» What you have to do
All of the data goes into your copy exactly as written. Images do not.
Information section start
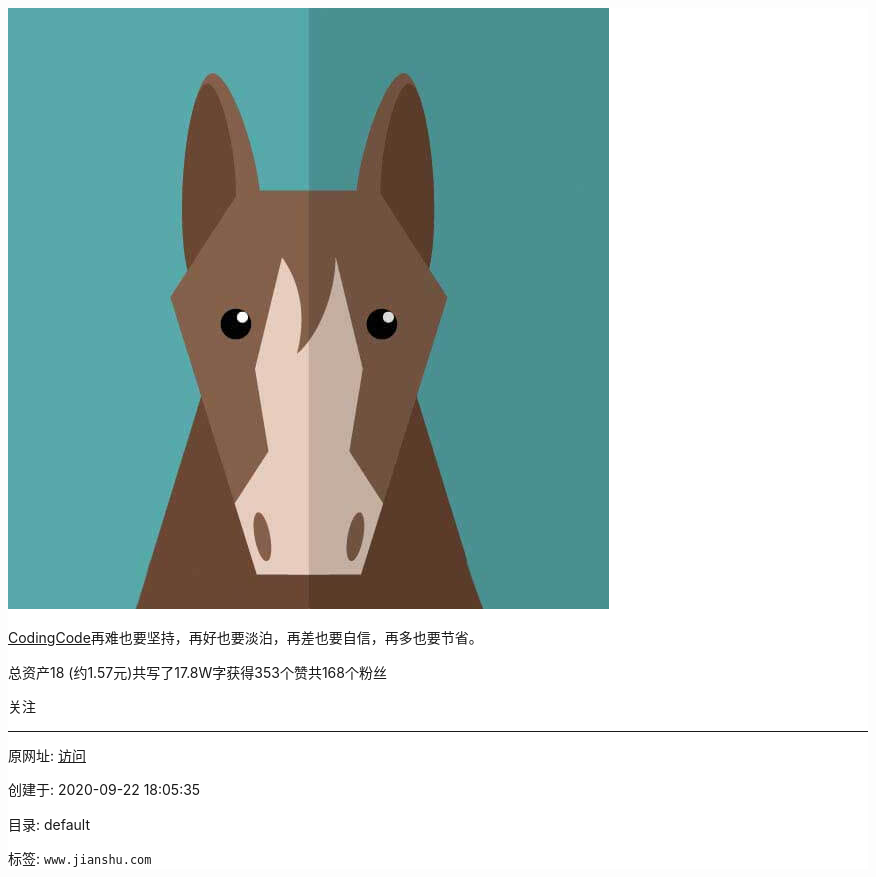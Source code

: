 [![  ](assets/1600769135-c1d646b3e7bfa1b984f55458ff2dde77.jpg)](https://www.jianshu.com/u/369b8227740a)

[CodingCode](https://www.jianshu.com/u/369b8227740a "CodingCode")再难也要坚持，再好也要淡泊，再差也要自信，再多也要节省。

总资产18 (约1.57元)共写了17.8W字获得353个赞共168个粉丝

关注

---------------------------------------------------


原网址: [访问](https://www.jianshu.com/p/342e69e3b9d6)

创建于: 2020-09-22 18:05:35

目录: default

标签: `www.jianshu.com`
Information section end
» Response for this exercise
Source code

: [![  ](assets/1600769135-c1d646b3e7bfa1b984f55458ff2dde77.jpg)](https://www.jianshu.com/u/369b8227740a)

[CodingCode](https://www.jianshu.com/u/369b8227740a "CodingCode")再难也要坚持，再好也要淡泊，再差也要自信，再多也要节省。

总资产18 (约1.57元)共写了17.8W字获得353个赞共168个粉丝

关注

---------------------------------------------------


原网址: [访问](https://www.jianshu.com/p/342e69e3b9d6)

创建于: 2020-09-22 18:05:35

目录: default

标签: `www.jianshu.com`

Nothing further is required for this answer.